EXERCISE PROMPT:
Whatever the lines below say, output them exactly.

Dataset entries
──────

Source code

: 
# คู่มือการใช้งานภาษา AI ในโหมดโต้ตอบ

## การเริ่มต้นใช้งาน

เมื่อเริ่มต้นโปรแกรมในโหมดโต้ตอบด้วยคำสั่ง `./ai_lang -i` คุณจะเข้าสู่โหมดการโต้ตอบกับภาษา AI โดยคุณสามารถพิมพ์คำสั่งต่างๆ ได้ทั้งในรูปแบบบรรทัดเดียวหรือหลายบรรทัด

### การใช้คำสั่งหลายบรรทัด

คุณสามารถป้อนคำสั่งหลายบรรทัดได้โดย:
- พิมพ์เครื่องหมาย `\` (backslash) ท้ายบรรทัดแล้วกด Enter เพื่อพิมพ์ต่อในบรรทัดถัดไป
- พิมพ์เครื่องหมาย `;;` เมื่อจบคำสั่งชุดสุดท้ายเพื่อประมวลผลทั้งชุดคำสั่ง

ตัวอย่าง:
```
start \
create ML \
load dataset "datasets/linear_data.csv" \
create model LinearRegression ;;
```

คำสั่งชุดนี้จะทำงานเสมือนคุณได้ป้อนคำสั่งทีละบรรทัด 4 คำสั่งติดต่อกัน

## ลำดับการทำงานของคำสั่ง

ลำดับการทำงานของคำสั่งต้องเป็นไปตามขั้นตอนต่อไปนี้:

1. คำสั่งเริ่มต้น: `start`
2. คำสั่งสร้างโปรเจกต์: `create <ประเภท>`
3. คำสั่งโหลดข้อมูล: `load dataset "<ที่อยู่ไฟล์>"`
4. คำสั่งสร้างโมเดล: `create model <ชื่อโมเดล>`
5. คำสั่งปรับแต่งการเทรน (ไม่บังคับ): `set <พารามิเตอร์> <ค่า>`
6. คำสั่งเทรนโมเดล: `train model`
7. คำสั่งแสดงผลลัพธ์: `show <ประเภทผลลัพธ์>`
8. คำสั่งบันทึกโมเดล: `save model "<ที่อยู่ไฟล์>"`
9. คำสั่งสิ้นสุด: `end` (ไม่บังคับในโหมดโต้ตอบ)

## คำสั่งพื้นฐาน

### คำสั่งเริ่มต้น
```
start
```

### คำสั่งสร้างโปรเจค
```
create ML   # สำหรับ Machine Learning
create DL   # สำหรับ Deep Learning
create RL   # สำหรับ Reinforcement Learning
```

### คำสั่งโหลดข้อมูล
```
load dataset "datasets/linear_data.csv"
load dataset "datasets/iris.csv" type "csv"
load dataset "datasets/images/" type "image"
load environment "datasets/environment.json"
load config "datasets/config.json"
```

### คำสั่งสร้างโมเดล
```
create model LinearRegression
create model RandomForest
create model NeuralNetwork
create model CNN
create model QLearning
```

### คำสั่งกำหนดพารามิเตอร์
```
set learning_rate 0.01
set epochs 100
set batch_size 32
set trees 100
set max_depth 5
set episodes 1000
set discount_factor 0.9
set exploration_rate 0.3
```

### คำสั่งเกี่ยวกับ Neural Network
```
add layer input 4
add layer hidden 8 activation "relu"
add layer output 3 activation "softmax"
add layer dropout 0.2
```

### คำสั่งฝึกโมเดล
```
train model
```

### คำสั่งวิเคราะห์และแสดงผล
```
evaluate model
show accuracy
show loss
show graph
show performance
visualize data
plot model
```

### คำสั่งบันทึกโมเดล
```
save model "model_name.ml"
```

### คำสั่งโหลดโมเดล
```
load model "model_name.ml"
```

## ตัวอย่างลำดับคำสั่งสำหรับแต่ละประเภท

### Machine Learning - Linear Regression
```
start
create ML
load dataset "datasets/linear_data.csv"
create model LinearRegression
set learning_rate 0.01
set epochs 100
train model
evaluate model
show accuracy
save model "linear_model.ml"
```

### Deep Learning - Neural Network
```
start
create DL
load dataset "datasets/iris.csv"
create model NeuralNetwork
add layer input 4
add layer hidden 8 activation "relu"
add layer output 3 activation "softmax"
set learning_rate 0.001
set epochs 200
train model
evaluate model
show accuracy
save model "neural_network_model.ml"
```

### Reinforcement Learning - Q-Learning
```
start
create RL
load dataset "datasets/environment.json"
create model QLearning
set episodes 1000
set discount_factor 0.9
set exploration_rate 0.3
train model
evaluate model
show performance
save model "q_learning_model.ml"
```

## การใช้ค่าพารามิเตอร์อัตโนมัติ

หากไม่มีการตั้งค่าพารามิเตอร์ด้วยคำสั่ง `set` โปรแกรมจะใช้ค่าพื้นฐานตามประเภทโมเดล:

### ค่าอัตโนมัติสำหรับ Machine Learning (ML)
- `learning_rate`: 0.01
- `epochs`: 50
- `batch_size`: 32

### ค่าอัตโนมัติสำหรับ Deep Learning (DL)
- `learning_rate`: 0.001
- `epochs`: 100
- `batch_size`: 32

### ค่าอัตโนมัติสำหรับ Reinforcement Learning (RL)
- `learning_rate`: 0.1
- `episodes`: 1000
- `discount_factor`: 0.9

──────

RESPONSE TO THE EXERCISE:
Source code

: 
# คู่มือการใช้งานภาษา AI ในโหมดโต้ตอบ

## การเริ่มต้นใช้งาน

เมื่อเริ่มต้นโปรแกรมในโหมดโต้ตอบด้วยคำสั่ง `./ai_lang -i` คุณจะเข้าสู่โหมดการโต้ตอบกับภาษา AI โดยคุณสามารถพิมพ์คำสั่งต่างๆ ได้ทั้งในรูปแบบบรรทัดเดียวหรือหลายบรรทัด

### การใช้คำสั่งหลายบรรทัด

คุณสามารถป้อนคำสั่งหลายบรรทัดได้โดย:
- พิมพ์เครื่องหมาย `\` (backslash) ท้ายบรรทัดแล้วกด Enter เพื่อพิมพ์ต่อในบรรทัดถัดไป
- พิมพ์เครื่องหมาย `;;` เมื่อจบคำสั่งชุดสุดท้ายเพื่อประมวลผลทั้งชุดคำสั่ง

ตัวอย่าง:
```
start \
create ML \
load dataset "datasets/linear_data.csv" \
create model LinearRegression ;;
```

คำสั่งชุดนี้จะทำงานเสมือนคุณได้ป้อนคำสั่งทีละบรรทัด 4 คำสั่งติดต่อกัน

## ลำดับการทำงานของคำสั่ง

ลำดับการทำงานของคำสั่งต้องเป็นไปตามขั้นตอนต่อไปนี้:

1. คำสั่งเริ่มต้น: `start`
2. คำสั่งสร้างโปรเจกต์: `create <ประเภท>`
3. คำสั่งโหลดข้อมูล: `load dataset "<ที่อยู่ไฟล์>"`
4. คำสั่งสร้างโมเดล: `create model <ชื่อโมเดล>`
5. คำสั่งปรับแต่งการเทรน (ไม่บังคับ): `set <พารามิเตอร์> <ค่า>`
6. คำสั่งเทรนโมเดล: `train model`
7. คำสั่งแสดงผลลัพธ์: `show <ประเภทผลลัพธ์>`
8. คำสั่งบันทึกโมเดล: `save model "<ที่อยู่ไฟล์>"`
9. คำสั่งสิ้นสุด: `end` (ไม่บังคับในโหมดโต้ตอบ)

## คำสั่งพื้นฐาน

### คำสั่งเริ่มต้น
```
start
```

### คำสั่งสร้างโปรเจค
```
create ML   # สำหรับ Machine Learning
create DL   # สำหรับ Deep Learning
create RL   # สำหรับ Reinforcement Learning
```

### คำสั่งโหลดข้อมูล
```
load dataset "datasets/linear_data.csv"
load dataset "datasets/iris.csv" type "csv"
load dataset "datasets/images/" type "image"
load environment "datasets/environment.json"
load config "datasets/config.json"
```

### คำสั่งสร้างโมเดล
```
create model LinearRegression
create model RandomForest
create model NeuralNetwork
create model CNN
create model QLearning
```

### คำสั่งกำหนดพารามิเตอร์
```
set learning_rate 0.01
set epochs 100
set batch_size 32
set trees 100
set max_depth 5
set episodes 1000
set discount_factor 0.9
set exploration_rate 0.3
```

### คำสั่งเกี่ยวกับ Neural Network
```
add layer input 4
add layer hidden 8 activation "relu"
add layer output 3 activation "softmax"
add layer dropout 0.2
```

### คำสั่งฝึกโมเดล
```
train model
```

### คำสั่งวิเคราะห์และแสดงผล
```
evaluate model
show accuracy
show loss
show graph
show performance
visualize data
plot model
```

### คำสั่งบันทึกโมเดล
```
save model "model_name.ml"
```

### คำสั่งโหลดโมเดล
```
load model "model_name.ml"
```

## ตัวอย่างลำดับคำสั่งสำหรับแต่ละประเภท

### Machine Learning - Linear Regression
```
start
create ML
load dataset "datasets/linear_data.csv"
create model LinearRegression
set learning_rate 0.01
set epochs 100
train model
evaluate model
show accuracy
save model "linear_model.ml"
```

### Deep Learning - Neural Network
```
start
create DL
load dataset "datasets/iris.csv"
create model NeuralNetwork
add layer input 4
add layer hidden 8 activation "relu"
add layer output 3 activation "softmax"
set learning_rate 0.001
set epochs 200
train model
evaluate model
show accuracy
save model "neural_network_model.ml"
```

### Reinforcement Learning - Q-Learning
```
start
create RL
load dataset "datasets/environment.json"
create model QLearning
set episodes 1000
set discount_factor 0.9
set exploration_rate 0.3
train model
evaluate model
show performance
save model "q_learning_model.ml"
```

## การใช้ค่าพารามิเตอร์อัตโนมัติ

หากไม่มีการตั้งค่าพารามิเตอร์ด้วยคำสั่ง `set` โปรแกรมจะใช้ค่าพื้นฐานตามประเภทโมเดล:

### ค่าอัตโนมัติสำหรับ Machine Learning (ML)
- `learning_rate`: 0.01
- `epochs`: 50
- `batch_size`: 32

### ค่าอัตโนมัติสำหรับ Deep Learning (DL)
- `learning_rate`: 0.001
- `epochs`: 100
- `batch_size`: 32

### ค่าอัตโนมัติสำหรับ Reinforcement Learning (RL)
- `learning_rate`: 0.1
- `episodes`: 1000
- `discount_factor`: 0.9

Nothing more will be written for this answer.